#### Work task:
Set down again exactly the lines of the listing below that fall between the line holding "with min-entropy $\beta$." and the line holding "the previous query.", inclusive.

#### Listed entries:

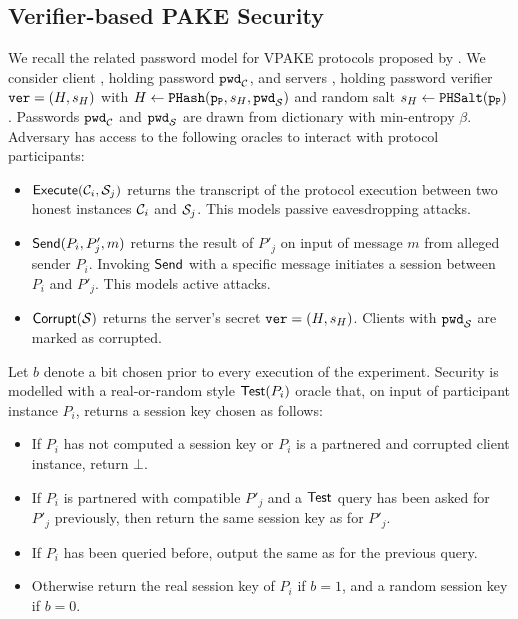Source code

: \subsection{Verifier-based PAKE Security}

We recall the related password model for \ac{VPAKE} protocols proposed by \citet{BenhamoudaP13}.
We consider client \Client, holding password $\mathtt{pwd}_\mathcal{C}$, and servers \Server, holding password verifier $\mathtt{ver}=(H,s_H)$ with $H\gets\mathtt{PHash}(\mathtt{p_P}, s_H, \mathtt{pwd}_\mathcal{S})$ and random salt $s_H\gets\mathtt{PHSalt}(\mathtt{p_P})$.
Passwords $\mathtt{pwd}_\mathcal{C}$ and $\mathtt{pwd}_\mathcal{S}$ are drawn from dictionary \cD with min-entropy $\beta$.
Adversary \cA has access to the following oracles to interact with protocol participants:

\begin{itemize}
	\item $\mathsf{Execute}(\mathcal{C}_i,\mathcal{S}_j)$ returns the transcript of the protocol execution between two honest instances $\mathcal{C}_i$ and $\mathcal{S}_j$.
		This models passive eavesdropping attacks.
	
	\item $\mathsf{Send}(P_i, P'_j, m)$ returns the result of $P'_j$ on input of message $m$ from alleged sender $P_i$.
		Invoking $\mathsf{Send}$ with a specific message initiates a session between $P_i$ and $P'_j$.
		This models active attacks.
		
	\item $\mathsf{Corrupt}(\mathcal{S})$ returns the server's secret $\mathtt{ver}=(H,s_H)$.
		Clients with $\mathtt{pwd}_\mathcal{S}$ are marked as corrupted.
\end{itemize}

\noindent
Let $b$ denote a bit chosen prior to every execution of the experiment.
Security is modelled with a real-or-random style $\mathsf{Test}(P_i)$ oracle that, on input of participant instance $P_i$, returns a session key \key chosen as follows:
\begin{itemize}
	\item If $P_i$ has not computed a session key or $P_i$ is a partnered and corrupted client instance, return $\bot$.
	
	\item If $P_i$ is partnered with compatible $P'_j$ and a $\mathsf{Test}$ query has been asked for $P'_j$ previously, then return the same session key as for $P'_j$.
	
	\item If $P_i$ has been queried before, output the same as for the previous query.
	
	\item Otherwise return the real session key of $P_i$ if $b=1$, and a random session key if $b=0$.
\end{itemize}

#### Solution:
Passwords $\mathtt{pwd}_\mathcal{C}$ and $\mathtt{pwd}_\mathcal{S}$ are drawn from dictionary \cD with min-entropy $\beta$.
Adversary \cA has access to the following oracles to interact with protocol participants:

\begin{itemize}
	\item $\mathsf{Execute}(\mathcal{C}_i,\mathcal{S}_j)$ returns the transcript of the protocol execution between two honest instances $\mathcal{C}_i$ and $\mathcal{S}_j$.
		This models passive eavesdropping attacks.
	
	\item $\mathsf{Send}(P_i, P'_j, m)$ returns the result of $P'_j$ on input of message $m$ from alleged sender $P_i$.
		Invoking $\mathsf{Send}$ with a specific message initiates a session between $P_i$ and $P'_j$.
		This models active attacks.
		
	\item $\mathsf{Corrupt}(\mathcal{S})$ returns the server's secret $\mathtt{ver}=(H,s_H)$.
		Clients with $\mathtt{pwd}_\mathcal{S}$ are marked as corrupted.
\end{itemize}

\noindent
Let $b$ denote a bit chosen prior to every execution of the experiment.
Security is modelled with a real-or-random style $\mathsf{Test}(P_i)$ oracle that, on input of participant instance $P_i$, returns a session key \key chosen as follows:
\begin{itemize}
	\item If $P_i$ has not computed a session key or $P_i$ is a partnered and corrupted client instance, return $\bot$.
	
	\item If $P_i$ is partnered with compatible $P'_j$ and a $\mathsf{Test}$ query has been asked for $P'_j$ previously, then return the same session key as for $P'_j$.
	
	\item If $P_i$ has been queried before, output the same as for the previous query.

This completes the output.